Pompeii archaeologists uncover ‘sorcerer’s treasure trove’
Archaeologists working from the buried Roman town of Pompeii say they’ve discovered a”sorcerer’s treasure trove” of artefacts, such as good-luck histories, paintings and glass beads.
The majority of these things could have belonged to women, said Massimo Osanna, manager of the Archaeological Park of Pompeii.
An area with all the bodies of 10 sufferers, including women and children, was excavated at precisely the exact same property.
Pompeii was engulfed by a volcanic eruption from Mt Vesuvius in AD 79.
The deadly eruption froze town and its residents at the time, which makes it a rich resource for archaeologists.
The trove was discovered in what remained of a wooden box. The timber itself was decomposed and just the bronze hinges stayed, maintained by the volcanic substance which hardened it over.
Inside had been ceramic, crystals, amethysts and amber. Scarabs (beetle-shaped amulets) in the Middle East were identified, together with different gems, such as a carnelian using a craftsman figure along with a glass bead engraved with the head of Dionysus, the Roman god of wine, fertility and ritual insanity.
It was likely the objects belonged to a slave or a servant, instead of the person who owns the home, Mr Osanna told the Italian news agency Ansa. Not one of the artefacts has been made from gold, much favoured by the rich of Pompeii.
“They’re items of everyday life in the feminine world and so are extraordinary because they inform micro-stories, biographies of those inhabitants of this city that attempted to escape the eruption,” Mr Osanna stated.
Archaeologists are currently hoping to set kinship ties between the bodies located at the home via DNA analysis.
“Maybe the prized box belonged to these sufferers,” Mr Osanna supposed. The things in the box might have been worn throughout rituals as charms against bad luck, as opposed to as ornamentation, he explained.
The torso was discovered in the House of the Garden at Region V of the archaeological park — the exact same place in which an inscription was found this past year, signaling that the eruption could have happened in October 79, two weeks later than previously believed.
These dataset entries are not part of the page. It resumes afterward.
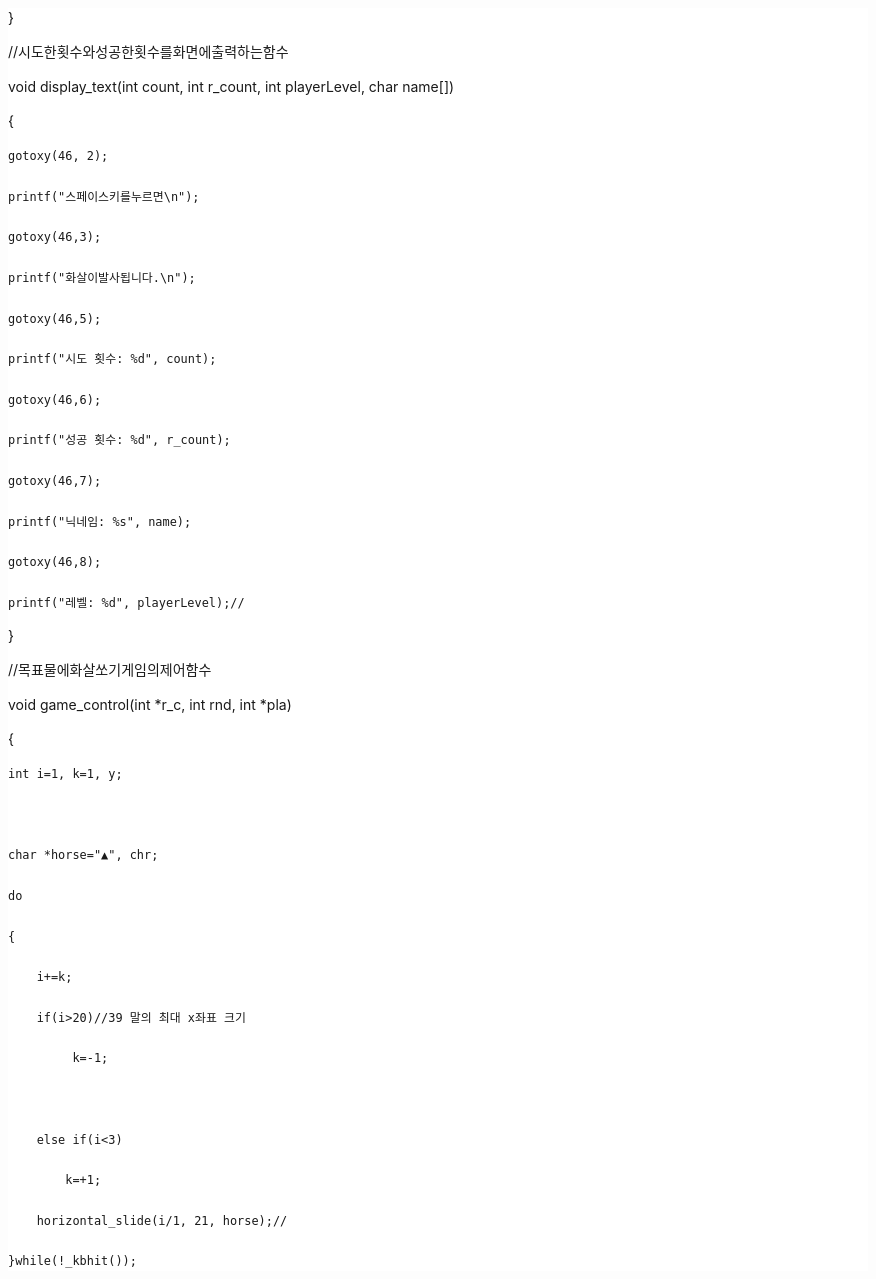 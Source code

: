 }

 

//시도한횟수와성공한횟수를화면에출력하는함수

void display_text(int count, int r_count, int playerLevel, char name[])

{

    gotoxy(46, 2);

    printf("스페이스키를누르면\n");

    gotoxy(46,3);

    printf("화살이발사됩니다.\n");

    gotoxy(46,5);

    printf("시도 횟수: %d", count);

    gotoxy(46,6);

    printf("성공 횟수: %d", r_count);
    
    gotoxy(46,7);

    printf("닉네임: %s", name);
    
    gotoxy(46,8);

    printf("레벨: %d", playerLevel);//
    

}

//목표물에화살쏘기게임의제어함수

void game_control(int *r_c, int rnd, int *pla)

{

    int i=1, k=1, y;
    
    

    char *horse="▲", chr;

    do

    {

        i+=k;

        if(i>20)//39 말의 최대 x좌표 크기 
        	
        	 k=-1;
        	 
           

        else if(i<3)

            k=+1;

        horizontal_slide(i/1, 21, horse);//

    }while(!_kbhit());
The home itself could have belonged to a person of high standing, supported by the grade of the glass and amber beads located from the trove, archaeologists say.
Many people in Pompeii weren’t murdered by slow-moving molten lava, but with a huge cloud of gas and fragments, known as a pyroclastic flow. The cloud revolved across town, murdering its occupants where they were, and burying them in ashes, maintaining their last minutes.